Attenzione al rischio suicidario nei pazienti depressi. Nei pazienti con disturbo bipolare può slatentizzare una crisi maniacale.
Nei diabetici può modificare i livelli glicemici, indicato monitoraggio durante il trattamento.
La sospensione del farmaco non graduale può dare crisi di astinenza (cefalea, insonnia, irritabilità, malessere generale)
Usare cautela se concomitante terapia con SSRI
Estrema cautela in caso di glaucoma, ipotensione ortostatica (anziani), ipetrofia prostatica (può dare blocco urinario), ileo paralitico, stenosi pilorica, sintomi paranoidei e disturbi convulsivi
Interazioni con altri medicinali
Controindicata la co-somministrazione con I-MAO
Non raccomandata la cosomministrazione con:
- simpaticomimetici (adrenalina, decongestionanti nasali, anestetici locali, ecc…)
- altri antidepressivi bloccanti i neuroni adrenergici
- metildopa
- anticolinergici (rischio glaucoma, blocco urinario ed ileo paralitico)
- farmaci che allungano il QT (metadone in primis)
- farmaci che portano ipokaliemia (furosemide in primis)
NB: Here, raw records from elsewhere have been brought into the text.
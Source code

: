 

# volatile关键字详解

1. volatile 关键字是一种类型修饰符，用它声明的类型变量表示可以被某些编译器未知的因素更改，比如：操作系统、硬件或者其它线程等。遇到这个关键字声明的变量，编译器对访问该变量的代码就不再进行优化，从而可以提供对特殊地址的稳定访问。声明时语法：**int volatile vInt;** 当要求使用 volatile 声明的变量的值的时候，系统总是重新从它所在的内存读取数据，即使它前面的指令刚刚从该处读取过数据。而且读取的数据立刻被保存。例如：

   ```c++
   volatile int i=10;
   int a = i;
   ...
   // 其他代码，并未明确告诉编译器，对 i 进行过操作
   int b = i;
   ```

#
- tiorizadina (rischio grave di effetti collaterali cardiaci)
- tramadolo (aumentato rischio di sindrome serotorinergica)
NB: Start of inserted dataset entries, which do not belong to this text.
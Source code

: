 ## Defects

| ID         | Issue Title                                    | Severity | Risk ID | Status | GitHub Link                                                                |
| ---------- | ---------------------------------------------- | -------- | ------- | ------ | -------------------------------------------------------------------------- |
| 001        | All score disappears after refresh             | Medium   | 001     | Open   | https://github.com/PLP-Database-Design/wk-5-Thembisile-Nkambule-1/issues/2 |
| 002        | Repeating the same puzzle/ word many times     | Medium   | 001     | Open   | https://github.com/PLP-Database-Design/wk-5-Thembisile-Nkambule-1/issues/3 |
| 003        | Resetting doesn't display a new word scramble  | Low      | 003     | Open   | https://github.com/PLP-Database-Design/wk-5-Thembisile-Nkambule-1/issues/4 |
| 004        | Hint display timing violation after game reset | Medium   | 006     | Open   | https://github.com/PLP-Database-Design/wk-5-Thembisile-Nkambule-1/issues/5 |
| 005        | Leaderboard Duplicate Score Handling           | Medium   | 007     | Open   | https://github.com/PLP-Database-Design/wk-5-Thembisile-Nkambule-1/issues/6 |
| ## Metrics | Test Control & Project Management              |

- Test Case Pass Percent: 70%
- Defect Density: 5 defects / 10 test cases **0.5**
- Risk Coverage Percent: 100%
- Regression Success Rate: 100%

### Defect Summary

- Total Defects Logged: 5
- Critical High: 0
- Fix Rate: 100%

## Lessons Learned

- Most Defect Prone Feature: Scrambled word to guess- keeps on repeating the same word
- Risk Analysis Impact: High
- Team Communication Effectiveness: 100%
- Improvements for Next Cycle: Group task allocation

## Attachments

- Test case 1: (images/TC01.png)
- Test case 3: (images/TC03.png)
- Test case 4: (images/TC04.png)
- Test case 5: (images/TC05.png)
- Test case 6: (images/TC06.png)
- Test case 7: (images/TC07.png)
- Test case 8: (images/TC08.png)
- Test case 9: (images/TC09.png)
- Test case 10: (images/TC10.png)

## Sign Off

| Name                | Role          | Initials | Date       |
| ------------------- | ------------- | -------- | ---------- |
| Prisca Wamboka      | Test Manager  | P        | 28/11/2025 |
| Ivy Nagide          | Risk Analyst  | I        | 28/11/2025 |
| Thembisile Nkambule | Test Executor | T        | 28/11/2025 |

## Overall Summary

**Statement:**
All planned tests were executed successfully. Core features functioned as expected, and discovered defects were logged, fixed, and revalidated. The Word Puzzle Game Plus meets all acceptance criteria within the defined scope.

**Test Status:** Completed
- antifungigni (aumentano le concentrazione sieriche di amiltriptilina, aumentando il rischio aritmico da torsione di punta)
Estrema attenzione va posta quando si cosomministrano altri farmaci inibitori del SNC ed alcool.
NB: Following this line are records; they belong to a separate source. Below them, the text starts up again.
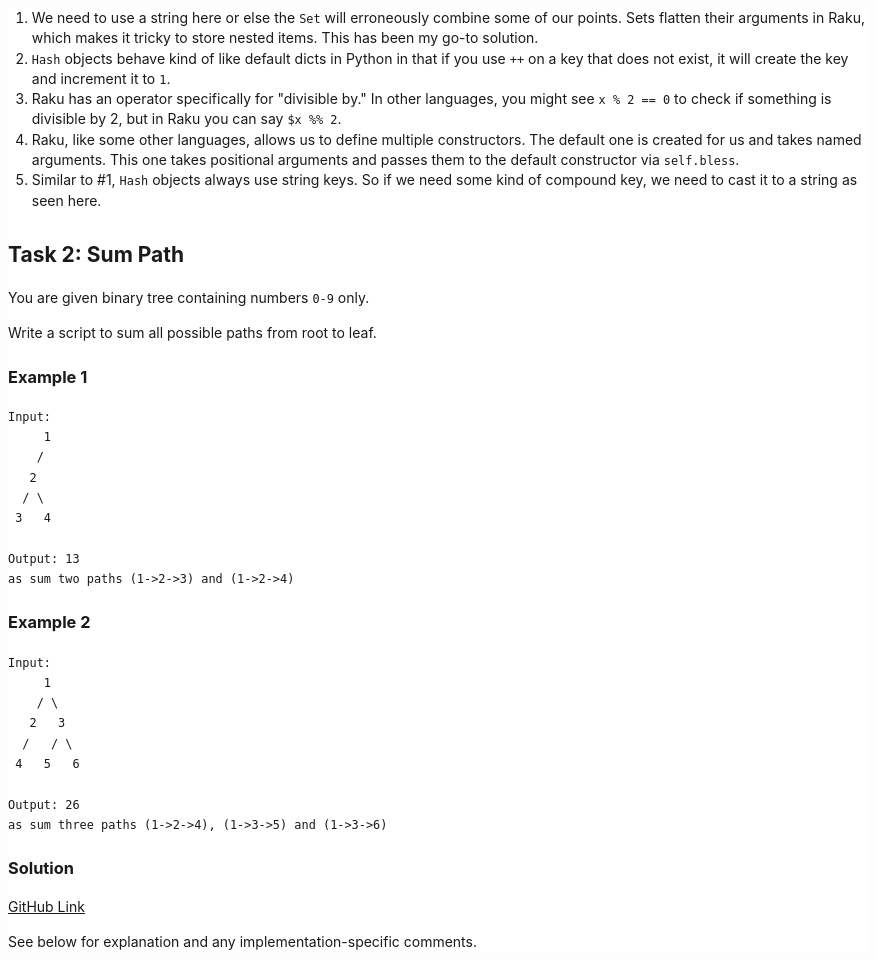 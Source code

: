 1. We need to use a string here or else the `Set` will erroneously combine some of our points. Sets flatten their arguments in Raku, which makes it tricky to store nested items. This has been my go-to solution.
2. `Hash` objects behave kind of like default dicts in Python in that if you use `++` on a key that does not exist, it will create the key and increment it to `1`.
3. Raku has an operator specifically for "divisible by." In other languages, you might see `x % 2 == 0` to check if something is divisible by 2, but in Raku you can say `$x %% 2`.
4. Raku, like some other languages, allows us to define multiple constructors. The default one is created for us and takes named arguments. This one takes positional arguments and passes them to the default constructor via `self.bless`.
5. Similar to #1, `Hash` objects always use string keys. So if we need some kind of compound key, we need to cast it to a string as seen here.
  
## Task 2: Sum Path

You are given binary tree containing numbers `0-9` only.

Write a script to sum all possible paths from root to leaf.

### Example 1

```
Input:
     1
    /
   2
  / \
 3   4

Output: 13
as sum two paths (1->2->3) and (1->2->4)
```

### Example 2

```
Input:
     1
    / \
   2   3
  /   / \
 4   5   6

Output: 26
as sum three paths (1->2->4), (1->3->5) and (1->3->6)
```

### Solution

[GitHub Link](https://github.com/manwar/perlweeklychallenge-club/blob/master/challenge-093/aaronreidsmith/raku/ch-2.raku)

See below for explanation and any implementation-specific comments.
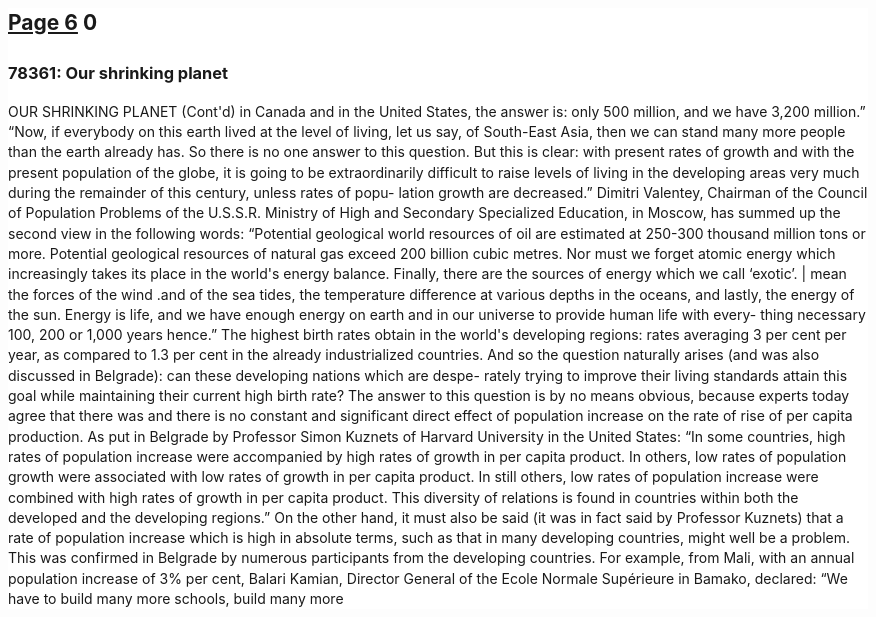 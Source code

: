 ## [Page 6](https://demo.humlab.umu.se/courier/015480engo.pdf#page=6) 0

### 78361: Our shrinking planet

OUR SHRINKING PLANET (Cont'd) 
in Canada and in the United States, the answer is: only 
500 million, and we have 3,200 million.” 
“Now, if everybody on this earth lived at the level of 
living, let us say, of South-East Asia, then we can stand 
many more people than the earth already has. So there 
is no one answer to this question. But this is clear: with 
present rates of growth and with the present population 
of the globe, it is going to be extraordinarily difficult to 
raise levels of living in the developing areas very much 
during the remainder of this century, unless rates of popu- 
lation growth are decreased.” 
Dimitri Valentey, Chairman of the Council of Population 
Problems of the U.S.S.R. Ministry of High and Secondary 
Specialized Education, in Moscow, has summed up the 
second view in the following words: “Potential geological 
world resources of oil are estimated at 250-300 thousand 
million tons or more. Potential geological resources of 
natural gas exceed 200 billion cubic metres. Nor must we 
forget atomic energy which increasingly takes its place in 
the world's energy balance. Finally, there are the sources 
of energy which we call ‘exotic’. | mean the forces of the 
wind .and of the sea tides, the temperature difference at 
various depths in the oceans, and lastly, the energy of 
the sun. Energy is life, and we have enough energy on 
earth and in our universe to provide human life with every- 
thing necessary 100, 200 or 1,000 years hence.” 
The highest birth rates obtain in the world's developing 
regions: rates averaging 3 per cent per year, as compared 
to 1.3 per cent in the already industrialized countries. And 
so the question naturally arises (and was also discussed in 
Belgrade): can these developing nations which are despe- 
rately trying to improve their living standards attain this 
goal while maintaining their current high birth rate? 
The answer to this question is by no means obvious, 
because experts today agree that there was and there is 
no constant and significant direct effect of population 
increase on the rate of rise of per capita production. 
As put in Belgrade by Professor Simon Kuznets of 
Harvard University in the United States: “In some countries, 
high rates of population increase were accompanied by 
high rates of growth in per capita product. In others, 
low rates of population growth were associated with low 
rates of growth in per capita product. In still others, low 
rates of population increase were combined with high 
rates of growth in per capita product. This diversity of 
relations is found in countries within both the developed 
and the developing regions.” 
On the other hand, it must also be said (it was in 
fact said by Professor Kuznets) that a rate of population 
increase which is high in absolute terms, such as that in 
many developing countries, might well be a problem. 
This was confirmed in Belgrade by numerous participants 
from the developing countries. 
For example, from Mali, with an annual population 
increase of 3% per cent, Balari Kamian, Director General 
of the Ecole Normale Supérieure in Bamako, declared: 
“We have to build many more schools, build many more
Il farmaco è sedativo e può interferire con la guida e l’uso di macchinari.
Gravidanza ed allattamento
Il farmaco è sospetto teratogeno e passa nel latte. Controindicato l’allattamento. L’uso in gravidanza deve essere assolutamente giustificato da un favorevole rapporto rischio/beneficio. Se somministrato negli ultimi mesi di gestazione si può avere sindrome da astinenza nel neonato.
Effetti collaterali
Simili a quelli di altri triciclici: sedazione, tremori, disturbi della libido, stipsi, cefalea, disturbi dell’umore, comportamenti suicidari, ipotensione
Sovradosaggio
Porta ad aritmie cardiache e depressione del SNC fino all’arresto respiratorio. Necessario tempestivo ricovero in ospedale del paziente. Dosi oltre i 750 mg nell’adulto e la contemporanea assunzione di alcool o altri psicofarmaci aumentano nettamente il rischio.